Mourir sans s'en rendre compte
Jusqu'à l'acte final, celui de la mort, où les deux Violetta ne sont plus qu'une: les fantômes ont disparu, on est dans le réel, la compassion respectueuse de l'infirmière, le regard navré, de temps en temps, du médecin (beau travail muet des acteurs Claire Egan et Stephen Kennedy) et Violetta, dans l'exaltation si émouvante qu'y met Vannina Santoni (magnifique "Addio del passato" avec des aigus sur la pointe du souffle), qui meurt en s'en rendant à peine compte, le regard tourné vers le ciel, où brille encore quelque part la lumière de la vie.
Une femme simplement amoureuse
Il suffit de cela pour faire une "Traviata" mémorable. Il suffit de cette idée simple, énoncée avec, non pas pudeur mais retenue. Il y a aussi une autre idée simple -c'est en tout cas ainsi que nous l'avons compris: à l'"héroïne déchue rachetée par l'amour" (le titre français de "La Traviata", qui eut très vite sa version française, moins de dix ans après sa création, est "La dévoyée") Warner substitue une femme amoureuse et c'est tout. Une femme qui rêve d'être avec son amant (le symbole de la campagne n'est plus de se cacher mais de vivre en paix) et que sa condition, soyons vulgaire, de poule de luxe, rattrape au moment où elle le souhaite le moins.

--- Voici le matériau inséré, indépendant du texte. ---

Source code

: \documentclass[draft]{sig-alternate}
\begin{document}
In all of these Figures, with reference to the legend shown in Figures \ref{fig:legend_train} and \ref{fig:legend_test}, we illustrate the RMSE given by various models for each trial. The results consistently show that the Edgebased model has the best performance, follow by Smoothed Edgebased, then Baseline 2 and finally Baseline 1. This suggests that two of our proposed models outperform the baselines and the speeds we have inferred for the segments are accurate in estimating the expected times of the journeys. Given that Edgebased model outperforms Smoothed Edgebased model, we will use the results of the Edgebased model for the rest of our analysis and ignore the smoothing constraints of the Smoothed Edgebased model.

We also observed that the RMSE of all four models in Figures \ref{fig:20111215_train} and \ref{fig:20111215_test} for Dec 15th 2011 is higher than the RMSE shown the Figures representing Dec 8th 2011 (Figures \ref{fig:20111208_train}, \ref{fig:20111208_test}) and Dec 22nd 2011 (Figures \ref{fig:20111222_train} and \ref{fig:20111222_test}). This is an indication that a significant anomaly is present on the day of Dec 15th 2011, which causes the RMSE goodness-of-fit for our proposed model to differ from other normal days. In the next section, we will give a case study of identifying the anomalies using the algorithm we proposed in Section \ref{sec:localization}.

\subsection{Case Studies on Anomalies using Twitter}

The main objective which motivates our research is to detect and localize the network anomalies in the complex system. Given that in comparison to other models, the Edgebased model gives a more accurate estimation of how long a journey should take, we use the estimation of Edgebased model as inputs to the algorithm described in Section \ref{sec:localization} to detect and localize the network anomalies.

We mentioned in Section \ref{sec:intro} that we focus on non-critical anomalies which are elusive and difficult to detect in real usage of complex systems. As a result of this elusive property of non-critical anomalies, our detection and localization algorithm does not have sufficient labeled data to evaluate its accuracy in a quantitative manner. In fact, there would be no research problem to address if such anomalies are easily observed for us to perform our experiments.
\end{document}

Un père auquel on n'apprenait pas l'émotion
C'est pourquoi la scène où Germont père vient lui demander de renoncer à son fils est capitale -et nous émeut comme jamais, grâce en particulier à un Laurent Naouri magnifique: l'homme (qui pourrait être plus désagréable quand il arrive chez Violetta, persuadé qu'elle en veut à l'argent familial), raide, selon les conventions de l'époque, comme un parapluie, est soudain profondément ému par le sacrifice de la jeune femme auquel il ne sait comment répondre car, aux Parisiens grands bourgeois du Second Empire, on n'apprenait pas l'émotion. Le regard impuissant de Naouri vers Santoni quand Violetta fond en larmes, un regard d'à peine une seconde, est admirable.

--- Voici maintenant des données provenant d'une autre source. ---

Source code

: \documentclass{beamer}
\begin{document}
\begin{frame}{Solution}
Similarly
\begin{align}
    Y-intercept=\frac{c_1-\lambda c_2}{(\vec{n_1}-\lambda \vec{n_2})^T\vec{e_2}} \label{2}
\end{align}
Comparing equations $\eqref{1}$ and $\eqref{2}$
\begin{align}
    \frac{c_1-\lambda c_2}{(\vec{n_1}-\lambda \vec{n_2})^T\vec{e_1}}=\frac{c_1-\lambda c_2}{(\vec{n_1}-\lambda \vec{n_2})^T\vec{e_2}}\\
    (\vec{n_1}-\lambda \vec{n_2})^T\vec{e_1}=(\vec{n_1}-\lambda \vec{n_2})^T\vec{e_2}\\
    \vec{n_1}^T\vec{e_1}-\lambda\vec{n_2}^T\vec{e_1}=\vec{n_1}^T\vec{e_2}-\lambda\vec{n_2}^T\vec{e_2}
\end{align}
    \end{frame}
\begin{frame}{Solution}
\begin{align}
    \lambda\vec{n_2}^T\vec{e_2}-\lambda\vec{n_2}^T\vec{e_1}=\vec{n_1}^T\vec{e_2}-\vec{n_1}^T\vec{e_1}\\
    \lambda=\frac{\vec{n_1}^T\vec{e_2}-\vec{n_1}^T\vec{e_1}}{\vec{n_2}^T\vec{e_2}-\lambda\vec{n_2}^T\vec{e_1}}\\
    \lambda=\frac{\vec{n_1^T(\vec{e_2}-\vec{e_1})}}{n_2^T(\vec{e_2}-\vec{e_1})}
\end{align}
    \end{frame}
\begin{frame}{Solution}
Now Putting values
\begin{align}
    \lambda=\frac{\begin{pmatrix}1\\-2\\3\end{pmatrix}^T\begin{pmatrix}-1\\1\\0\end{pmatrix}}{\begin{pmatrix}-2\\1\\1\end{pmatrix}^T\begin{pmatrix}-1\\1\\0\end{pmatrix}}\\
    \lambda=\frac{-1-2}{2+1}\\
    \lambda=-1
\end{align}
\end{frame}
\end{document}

La blondeur de Santoni, son chant intime...
Une troisième "idée simple" est très belle elle aussi mais elle peut avoir été inspirée à Deborah Warner par la personnalité de Vannina Santoni elle-même, sa blondeur à la Ludivine Sagnier, à la Marilyn Monroe: Violetta est jeune, elle l'est en tout cas plus qu'Alfredo, contrairement à la tradition. Et l'on revient ainsi au modèle, Marie Duplessis, morte à 23 ans, même si à l'époque les années comptaient double, surtout celles des courtisanes. Santoni met une grâce infinie d'oiseau fragile dans son personnage, renforcé par un chant intime, jamais poussé mais toujours audible grâce aux couleurs sombres de la voix, à l'impeccable conduite du chant, à l'intelligence aussi de la chanteuse qui réussirait presque à nous faire croire, alors que Violetta est un des rôles les plus difficiles du répertoire, que ce chant-là coule de source du gosier pourvu qu'on en ait la voix. Le public ne s'y trompe pas, qui fait un triomphe au terrible passage du premier acte qui enchaîne les fameux "E strano" et "Sempre libera".

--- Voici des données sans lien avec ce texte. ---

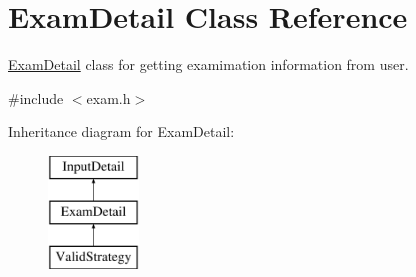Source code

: \hypertarget{classExamDetail}{\section{Exam\-Detail Class Reference}
\label{classExamDetail}
}


\hyperlink{classExamDetail}{Exam\-Detail} class for getting examimation information from user.  




{\ttfamily \#include $<$exam.\-h$>$}

Inheritance diagram for Exam\-Detail\-:\begin{figure}[H]
\begin{center}
\leavevmode
\includegraphics[height=3.000000cm]{classExamDetail}
\end{center}
\end{figure}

De superbes lumières, une grande direction d'acteurs
Bien sûr on peut ici ou là trouver telle présence du "double" trop appuyée, ou moins d'invention dans la scène finale où les deux amants se retrouvent. Le décor de l' "acte à la campagne" est lui aussi attendu (sauf qu'on s'en fiche, vue la force de la situation) Mais que de belles intuitions, y compris dans la fête chez Flora, avec ces lumières de cauchemar (superbes, signées Jean Kalman), ces ombres fumeuses qui rappellent les dessins à l'encre si hantés de Victor Hugo, et qui hantent les souvenirs de Violetta! Deborah Warner grande directrice d'acteurs: on a parlé de la grande scène entre Naouri et Santoni; la rencontre de Violetta et Alfredo, sur une simple estrade noire, est un ravissant ballet où Santoni fait tourner sa robe, avec une précision chorégraphique des gestes et des attitudes.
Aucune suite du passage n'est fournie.